## INPUT DATA
━━━
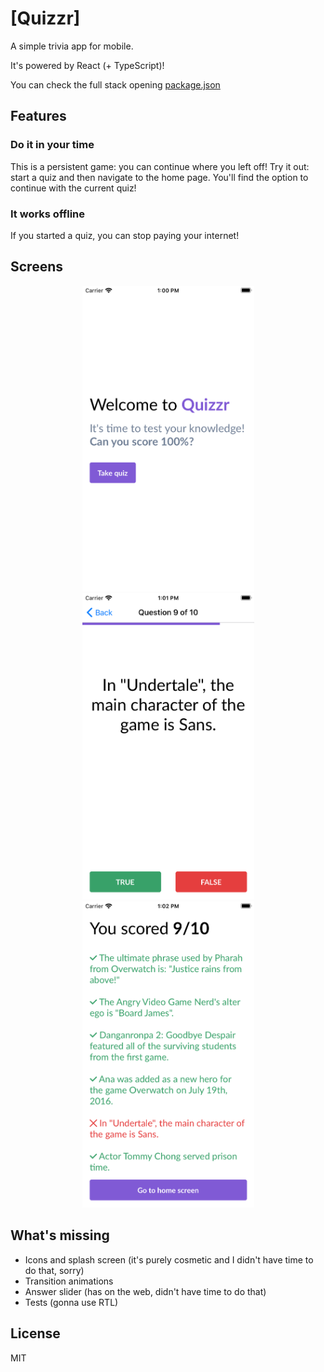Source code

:# [Quizzr]

A simple trivia app for mobile.

It's powered by React (+ TypeScript)!

You can check the full stack opening [package.json](./package.json)

## Features

### Do it in your time

This is a persistent game: you can continue where you left off!
Try it out: start a quiz and then navigate to the home page. You'll find the option to continue with the current quiz!

### It works offline

If you started a quiz, you can stop paying your internet!

## Screens

<p align="center">
  <img src="./home.png" width="275" alt="Home screen" />
  <img src="./quiz.png" width="275" alt="Quiz" />
  <img src="./end.png" width="275" alt="Quiz end" />
</p>

## What's missing

- Icons and splash screen (it's purely cosmetic and I didn't have time to do that, sorry)
- Transition animations
- Answer slider (has on the web, didn't have time to do that)
- Tests (gonna use RTL)

## License

MIT
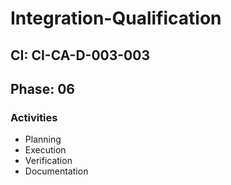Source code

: # Integration-Qualification

## CI: CI-CA-D-003-003
## Phase: 06

### Activities
- Planning
- Execution
- Verification
- Documentation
━━━
## ABOUT THIS EXERCISE
Reprint the data verbatim, pictures excluded.

## ANSWER AREA
Source code

:# [Quizzr]

A simple trivia app for mobile.

It's powered by React (+ TypeScript)!

You can check the full stack opening [package.json](./package.json)

## Features

### Do it in your time

This is a persistent game: you can continue where you left off!
Try it out: start a quiz and then navigate to the home page. You'll find the option to continue with the current quiz!

### It works offline

If you started a quiz, you can stop paying your internet!

## Screens

<p align="center">
  <img src="./home.png" width="275" alt="Home screen" />
  <img src="./quiz.png" width="275" alt="Quiz" />
  <img src="./end.png" width="275" alt="Quiz end" />
</p>

## What's missing

- Icons and splash screen (it's purely cosmetic and I didn't have time to do that, sorry)
- Transition animations
- Answer slider (has on the web, didn't have time to do that)
- Tests (gonna use RTL)

## License

MIT
Source code

: # Integration-Qualification

## CI: CI-CA-D-003-003
## Phase: 06

### Activities
- Planning
- Execution
- Verification
- Documentation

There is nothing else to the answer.